Westborough, MA. (June 27, 2018) – BJ's Wholesale Club Holdings, Inc. ("BJ's") today announced the pricing of its initial public offering of 37,500,000 shares of its common stock, at a public offering price of $17.00 per share. The company has granted the underwriters a 30-day option to purchase up to an additional 5,625,000 shares of common stock. Shares of the company's common stock are expected to begin trading on the New York Stock Exchange on June 28, 2018 under the ticker symbol "BJ". The offering is expected to close on July 2, 2018, subject to satisfaction of customary closing conditions.

BofA Merrill Lynch, Deutsche Bank Securities, Goldman Sachs & Co. LLC, and J.P. Morgan are serving as joint lead book-running managers and as representatives of the underwriters for the proposed offering. Morgan Stanley, Citigroup, Jefferies and Wells Fargo Securities are also serving as book-running managers for the proposed offering. Nomura, Baird, Guggenheim Securities, Natixis, William Blair and Siebert Cisneros Shank & Co., L.L.C. are serving as co-managers for the proposed offering.

The proposed offering will be made only by means of a prospectus.

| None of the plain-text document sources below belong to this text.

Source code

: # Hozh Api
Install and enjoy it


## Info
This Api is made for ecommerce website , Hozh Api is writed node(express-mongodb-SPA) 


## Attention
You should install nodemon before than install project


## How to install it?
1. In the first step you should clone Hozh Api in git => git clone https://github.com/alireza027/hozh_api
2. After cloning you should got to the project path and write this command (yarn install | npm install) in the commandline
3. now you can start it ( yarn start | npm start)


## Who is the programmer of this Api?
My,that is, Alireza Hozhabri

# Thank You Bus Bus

A copy of the final prospectus relating to the proposed offering, when available, may be obtained from any of the following sources:

  • Merrill Lynch, Pierce, Fenner & Smith Incorporated, Attention: Prospectus Department, 200 North College Street, 3rd Floor, Charlotte, NC 28255-0001, or via email: [email protected]; or
  • Deutsche Bank Securities Inc., Attention: Prospectus Department, 60 Wall Street, New York, NY 10005, via telephone: 1-800-503-4611 or via email: [email protected]; or
  • Goldman Sachs & Co. LLC, Attention: Prospectus Department, 200 West Street, New York, New York 10282, via telephone: 1-866-471-2526, or via email: [email protected]; or
  • J.P. Morgan Securities LLC, Attention: Prospectus Department, 1155 Long Island Avenue, Edgewood, NY 11717, or via telephone: 1-866-803-9204.

A registration statement relating to these securities was declared effective by the Securities and Exchange Commission.

This press release shall not constitute an offer to sell or the solicitation of an offer to buy nor shall there be any sale of these securities in any state or jurisdiction in which such offer, solicitation or sale would be unlawful prior to registration or qualification under the securities laws of any such state or jurisdiction.